The analysis of the radius of gyration (Figure S2, panels e–h) does not highlight the main differences between the two proteins, whereas the analysis of the SASA (Figure S3, panels e–f) shows that p.Gln188Arg has a higher value of this parameter (average value between 330 and 340 nm2 compared to the average value between 290 and 300 nm2 in wtGALT), indicating that the mutant protein, at higher temperature, tends to expose a higher area to the solvent, and this effect is clearly more visible at high temperature. In the presence of the ligands, the SASA is slightly lower in wtGALT than in p.Gln188Arg and, for the mutant, is lower than the value predicted in the absence of the ligands (Figure S3, panels g–h), reaching the same value of the simulations at 310 K.
The analysis of the interface interactions shows that, in the simulations in the absence of the ligands at higher temperatures, the average number of H-bonds per timeframe are practically unchanged in both systems with respect to the simulations at 310 K (Table 3).
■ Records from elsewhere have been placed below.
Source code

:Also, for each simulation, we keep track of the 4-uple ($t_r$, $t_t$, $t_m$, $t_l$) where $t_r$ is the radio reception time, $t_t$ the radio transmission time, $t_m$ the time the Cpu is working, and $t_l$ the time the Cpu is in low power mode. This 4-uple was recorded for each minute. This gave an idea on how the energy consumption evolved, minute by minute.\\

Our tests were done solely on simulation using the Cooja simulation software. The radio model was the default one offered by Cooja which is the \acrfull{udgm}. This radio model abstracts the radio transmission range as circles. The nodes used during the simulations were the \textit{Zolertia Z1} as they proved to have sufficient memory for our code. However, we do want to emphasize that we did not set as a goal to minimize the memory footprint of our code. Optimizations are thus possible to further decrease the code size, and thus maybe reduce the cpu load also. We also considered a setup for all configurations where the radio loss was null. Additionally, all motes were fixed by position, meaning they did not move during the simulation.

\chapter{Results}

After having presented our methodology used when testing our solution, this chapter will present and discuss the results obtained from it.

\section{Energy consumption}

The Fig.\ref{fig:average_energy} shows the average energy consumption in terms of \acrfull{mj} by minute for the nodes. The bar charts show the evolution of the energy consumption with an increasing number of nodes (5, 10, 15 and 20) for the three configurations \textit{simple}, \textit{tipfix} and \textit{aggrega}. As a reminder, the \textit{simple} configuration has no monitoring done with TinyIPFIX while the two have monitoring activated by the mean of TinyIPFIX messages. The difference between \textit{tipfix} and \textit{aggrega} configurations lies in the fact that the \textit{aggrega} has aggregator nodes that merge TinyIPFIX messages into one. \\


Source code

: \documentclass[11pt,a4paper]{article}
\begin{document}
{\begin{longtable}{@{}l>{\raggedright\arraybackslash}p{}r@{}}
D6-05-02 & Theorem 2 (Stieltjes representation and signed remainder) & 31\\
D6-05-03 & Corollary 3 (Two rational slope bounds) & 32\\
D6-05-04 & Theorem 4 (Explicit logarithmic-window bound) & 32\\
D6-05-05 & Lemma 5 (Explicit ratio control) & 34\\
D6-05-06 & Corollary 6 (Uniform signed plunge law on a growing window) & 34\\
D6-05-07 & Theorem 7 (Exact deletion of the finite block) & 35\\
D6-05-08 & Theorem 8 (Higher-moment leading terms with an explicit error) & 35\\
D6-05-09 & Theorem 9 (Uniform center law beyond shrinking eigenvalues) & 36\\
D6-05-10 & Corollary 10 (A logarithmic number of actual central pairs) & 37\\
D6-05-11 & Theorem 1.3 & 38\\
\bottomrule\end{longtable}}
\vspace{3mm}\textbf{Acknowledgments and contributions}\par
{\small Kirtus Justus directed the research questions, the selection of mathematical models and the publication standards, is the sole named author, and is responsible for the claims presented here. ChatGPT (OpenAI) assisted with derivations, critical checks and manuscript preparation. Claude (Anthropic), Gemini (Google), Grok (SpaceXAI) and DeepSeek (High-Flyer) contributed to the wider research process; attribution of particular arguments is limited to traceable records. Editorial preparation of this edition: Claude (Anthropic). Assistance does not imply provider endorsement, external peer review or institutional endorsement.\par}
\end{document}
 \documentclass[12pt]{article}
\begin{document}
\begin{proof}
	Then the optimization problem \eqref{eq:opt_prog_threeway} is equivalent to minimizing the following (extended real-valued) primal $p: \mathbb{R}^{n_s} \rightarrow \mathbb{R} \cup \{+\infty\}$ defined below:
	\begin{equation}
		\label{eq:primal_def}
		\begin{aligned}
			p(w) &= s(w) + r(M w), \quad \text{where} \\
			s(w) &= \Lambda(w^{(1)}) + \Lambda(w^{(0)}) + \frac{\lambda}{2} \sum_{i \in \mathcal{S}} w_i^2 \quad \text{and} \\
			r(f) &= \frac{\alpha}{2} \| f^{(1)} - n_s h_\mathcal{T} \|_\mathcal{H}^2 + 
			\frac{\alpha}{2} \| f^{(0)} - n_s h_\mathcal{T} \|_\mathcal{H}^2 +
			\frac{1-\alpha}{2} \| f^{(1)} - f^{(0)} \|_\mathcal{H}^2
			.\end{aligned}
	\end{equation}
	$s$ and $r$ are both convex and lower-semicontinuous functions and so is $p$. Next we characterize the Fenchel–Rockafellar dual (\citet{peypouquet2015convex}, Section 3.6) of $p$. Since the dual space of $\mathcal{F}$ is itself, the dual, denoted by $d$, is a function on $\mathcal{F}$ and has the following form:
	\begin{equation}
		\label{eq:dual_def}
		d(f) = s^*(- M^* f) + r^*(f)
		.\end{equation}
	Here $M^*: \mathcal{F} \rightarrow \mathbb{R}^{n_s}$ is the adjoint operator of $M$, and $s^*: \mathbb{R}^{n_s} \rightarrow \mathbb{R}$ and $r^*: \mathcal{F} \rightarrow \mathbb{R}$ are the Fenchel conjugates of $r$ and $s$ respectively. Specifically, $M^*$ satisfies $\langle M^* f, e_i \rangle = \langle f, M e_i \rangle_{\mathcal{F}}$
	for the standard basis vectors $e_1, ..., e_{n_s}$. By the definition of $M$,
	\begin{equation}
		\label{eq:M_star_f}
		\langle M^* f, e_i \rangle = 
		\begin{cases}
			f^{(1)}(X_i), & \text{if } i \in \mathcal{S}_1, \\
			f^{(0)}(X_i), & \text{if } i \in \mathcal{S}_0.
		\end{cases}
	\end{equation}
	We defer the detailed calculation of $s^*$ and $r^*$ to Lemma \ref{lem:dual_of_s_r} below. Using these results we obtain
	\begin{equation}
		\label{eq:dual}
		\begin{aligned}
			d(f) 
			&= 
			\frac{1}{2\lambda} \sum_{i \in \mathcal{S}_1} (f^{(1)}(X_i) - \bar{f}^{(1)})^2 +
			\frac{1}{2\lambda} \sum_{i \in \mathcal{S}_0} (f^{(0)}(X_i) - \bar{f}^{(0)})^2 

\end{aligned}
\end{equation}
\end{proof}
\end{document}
Contrarily to what happens in the systems at 310 K, the presence of the ligands in wtGALT does not increase this parameter, suggesting that, at a higher temperature, they are no longer able to promote a further stabilization of the intersubunit interface. Instead, in p.Gln188Arg, this parameter is decreased, as it happens at body temperature, showing that the mutation still destabilizes this interface. In addition, at high temperature, many stable H-bond interactions, including some that are not detectable in the static structures, are formed during the simulations, and their number is higher in the absence than in the presence of the ligands, in both systems. The residues involved in these interactions are essentially the same predicted to interact at body temperature.
The number of salt bridges is identical both between the two systems in the absence of ligands and between the two systems in the presence of ligands and is lower in the latter case (Table 4). Again, the number of these interactions is so low that it is not possible to state if this difference is significant or not. In all systems, the salt bridge between Asp 113 and Arg 228 is conserved, whereas the interaction between the Glu58 of chain A and the Arg333 of chain B is lost in the presence of the substrates, as it was the case for simulations at 310 K (Table 2).
From these results it appears that at 334 K both systems are not dramatically perturbed, although some differences are present especially in the flexibility of the most mobile segments and in the secondary structures. The temperature seems not to perturb drastically the quaternary assembly of the enzymes, but the ability of the substrates to stabilize especially the intersubunit H-bonds seems to be lost in wtGALT at higher temperatures, and in p.Gln188Arg in all conditions.

3. Materials and Methods

3.1. Starting Structures

We have used as a starting point the models of wtGALT and of the mutant p.Gln188Arg obtained as described previously [9], derived from the crystallographic structure of human GALT enzyme (PDB code: 5IN3) [10]. Both models contain the ligands galactose-1-phosphate (G1P) and 5,6-dihydrouridine-5′-monophosphate (H2U) that were visible in the crystallographic structure, as well as the Zn ions. However, during the modelling process, the covalent bond between H2U and the residue His186 has not been modelled, and the structure of this ligand in both cases has been corrected in order to restore the normal phosphate group by using Chimera [21]. This has also avoided problems in the parameterization of this anomalous bond in the following steps. The phosphate groups of the ligands were considered in their charged (deprotonated) form throughout the simulations.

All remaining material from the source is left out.